AUSTIN (KXAN) — Stephanie Kirby remembers vividly the last time she visited her son at the state supported living center in Denton — it was March 12.
“I hugged him, kissed him goodbye, left him on the patio as he was drinking his chocolate milkshake,” she recalled. “Said, ‘See you later.’ And I didn’t see him later.”
As far as caregivers go, Kirby is as dedicated and involved as it gets.
But KXAN’s Investigative team has spoken with many families of residents in state institutions and nursing homes who are concerned for their loved ones’ well-being during the coronavirus pandemic.
Now, stories of isolation and mental deterioration fill a book mailed to Gov. Greg Abbott on Thursday.
The coalition of concerned families make up Texas Caregivers for Compromise, which is calling on the Governor to allow limited family visitation at these facilities, even if it’s just one designated family member.
The Governor’s executive order prohibiting visits also applies to the Denton State Supported Living Center, where Kirby drops off meals for her son at the front gate every Sunday.
She says she’s only been able to see him when he had to go to the hospital, twice this month. One of the trips was following a self-harming incident.
“He’s lost weight, he looks stressed, he looks anxious,” Kirby said. “A mom can see.”
Petre Kirby is 28 years-old but functions mentally like a three-year old, his mom tells us.
She says Petre is nonverbal and has been known to harm himself.
He’s among the 3,000 or so Texans with intellectual disabilities who live at the state’s 13 state supported living centers. One of the locations is a sprawling, 95-acre campus in Austin.
Kirby has written one letter to Gov. Abbott every day calling for limited visits.
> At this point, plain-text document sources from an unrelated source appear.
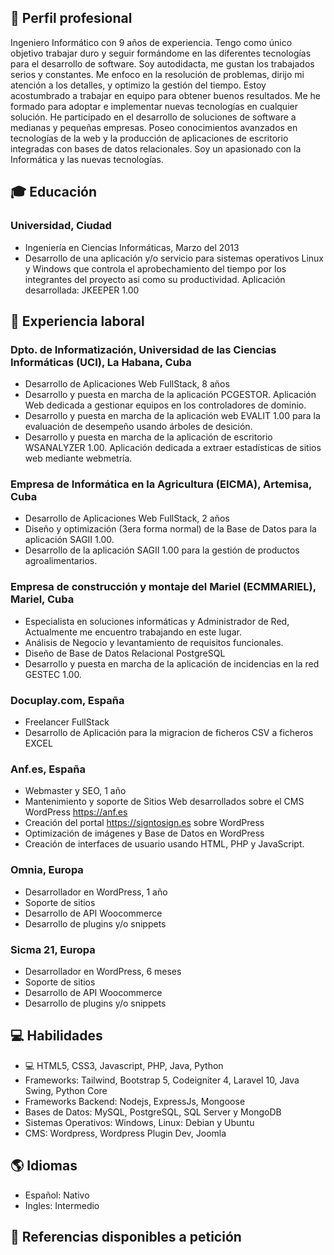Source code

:## 💼 Perfil profesional
Ingeniero Informático con 9 años de experiencia. Tengo como único objetivo trabajar duro y seguir
formándome en las diferentes tecnologías para el desarrollo de software. Soy autodidacta, me gustan los
trabajados serios y constantes. Me enfoco en la resolución de problemas, dirijo mi atención a los detalles, y
optimizo la gestión del tiempo. Estoy acostumbrado a trabajar en equipo para obtener buenos resultados.
Me he formado para adoptar e implementar nuevas tecnologías en cualquier solución. He participado en
el desarrollo de soluciones de software a medianas y pequeñas empresas. Poseo conocimientos
avanzados en tecnologías de la web y la producción de aplicaciones de escritorio integradas con bases de
datos relacionales. Soy un apasionado con la Informática y las nuevas tecnologías.

## 🎓 Educación

### Universidad, Ciudad
- Ingeniería en Ciencias Informáticas, Marzo del 2013
- Desarrollo de una aplicación y/o servicio para sistemas operativos Linux y Windows que controla el aprobechamiento del tiempo por los integrantes del proyecto asi como su productividad. Aplicación desarrollada: JKEEPER 1.00

## 💼 Experiencia laboral

### Dpto. de Informatización, Universidad de las Ciencias Informáticas (UCI), La Habana, Cuba
- Desarrollo de Aplicaciones Web FullStack, 8 años
- Desarrollo y puesta en marcha de la aplicación PCGESTOR. Aplicación Web dedicada a gestionar equipos en los controladores de dominio.
- Desarrollo y puesta en marcha de la aplicación web EVALIT 1.00 para la evaluación de desempeño usando árboles de desición.
- Desarrollo y puesta en marcha de la aplicación de escritorio WSANALYZER 1.00. Aplicación dedicada a extraer estadísticas de sitios web mediante webmetría.  

### Empresa de Informática en la Agricultura (EICMA), Artemisa, Cuba
- Desarrollo de Aplicaciones Web FullStack, 2 años
- Diseño y optimización (3era forma normal) de la Base de Datos para la aplicación SAGII 1.00.
- Desarrollo de la aplicación SAGII 1.00 para la gestión de productos agroalimentarios.

### Empresa de construcción y montaje del Mariel (ECMMARIEL), Mariel, Cuba
- Especialista en soluciones informáticas y Administrador de Red, Actualmente me encuentro trabajando en este lugar.
- Análisis de Negocio y levantamiento de requisitos funcionales.
- Diseño de Base de Datos Relacional PostgreSQL
- Desarrollo y puesta en marcha de la aplicación de incidencias en la red GESTEC 1.00.

### Docuplay.com, España
- Freelancer FullStack
- Desarrollo de Aplicación para la migracion de ficheros CSV a ficheros EXCEL

### Anf.es, España
- Webmaster y SEO, 1 año
- Mantenimiento y soporte de Sitios Web desarrollados sobre el CMS WordPress https://anf.es
- Creación del portal https://signtosign.es sobre WordPress
- Optimización de imágenes y Base de Datos en WordPress
- Creación de interfaces de usuario usando HTML, PHP y JavaScript.

### Omnia, Europa
- Desarrollador en WordPress, 1 año
- Soporte de sitios
- Desarrollo de API Woocommerce
- Desarrollo de plugins y/o snippets

### Sicma 21, Europa
- Desarrollador en WordPress, 6 meses
- Soporte de sitios
- Desarrollo de API Woocommerce
- Desarrollo de plugins y/o snippets

## 💻 Habilidades

- 💻 HTML5, CSS3, Javascript, PHP, Java, Python
- Frameworks: Tailwind, Bootstrap 5, Codeigniter 4, Laravel 10, Java Swing, Python Core
- Frameworks Backend: Nodejs, ExpressJs, Mongoose
- Bases de Datos: MySQL, PostgreSQL, SQL Server y MongoDB
- Sistemas Operativos: Windows, Linux: Debian y Ubuntu
- CMS: Wordpress, Wordpress Plugin Dev, Joomla

## 🌎 Idiomas

- Español: Nativo
- Ingles: Intermedio

## 🔗 Referencias disponibles a petición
Thursday is day 133.
“I said: ‘Let Petre see me in the middle of a wide open field, let him just see that I still exist, that mom hasn’t abandoned him,” she said.
The Associate Commissioner of all state supported living centers emailed Kirby and reiterated the decision was up to the Governor.
“It is my understanding our Regulatory Division has developed some guidelines for review by the Governor’s Office,” the email reads. “I hope we hear something soon.”
But that was a month ago.
“There’s no way anyone could explain to him what happened, and why his mom vanished off the face of the earth and has never returned,” she told us.
Legislators speak up
As our team investigated, we learned of a new letter signed by 55 Texas Senators and Representatives, highlights the concerns about isolation of the most vulnerable Texans who are in state-run institutions.
The letter, sent to Health and Human Services Commissioner Phil Wilson and obtained by KXAN Thursday, asks for an immediate plan to allow limited family visits at assisted living centers.
It predominately refers to residents with memory and mental deficiencies who don’t understand their lockdown status.
“Many cannot understand a virtual visit, and simply look down the hall for their loved one when they hear their voice on an electronic device,” the letter reads.
It adds: “The consequences, as we are sure that you are aware, can be deadly. Hopeless depression and anxiety are quickly leading to failing physical health among these precious and vulnerable
people. We have already lost too many to these policies, and more are on the way.”
A spokesperson with Texas Health and Human Services tells us the agency would continue to explore ways to keep families in close contact with each other while the Governor’s order is in effect.
We understand the current policies have been difficult for many parents and guardians, as well as the people we serve, during this pandemic,” she said.
KXAN’s team has also reached out to Gov. Abbott’s office for the last three days, asking about visitation restrictions and when there could be any changes.
As of Thursday evening, KXAN has not heard back.
“COVID is not the only danger to our loved ones,” said Kirby. “There’s the mental damage, the emotional damage, the deterioration.”
“I’m not a visitor. I’m an essential part of his life. I’m his mom.”
KXAN’s Ben Friberg contributed to this report.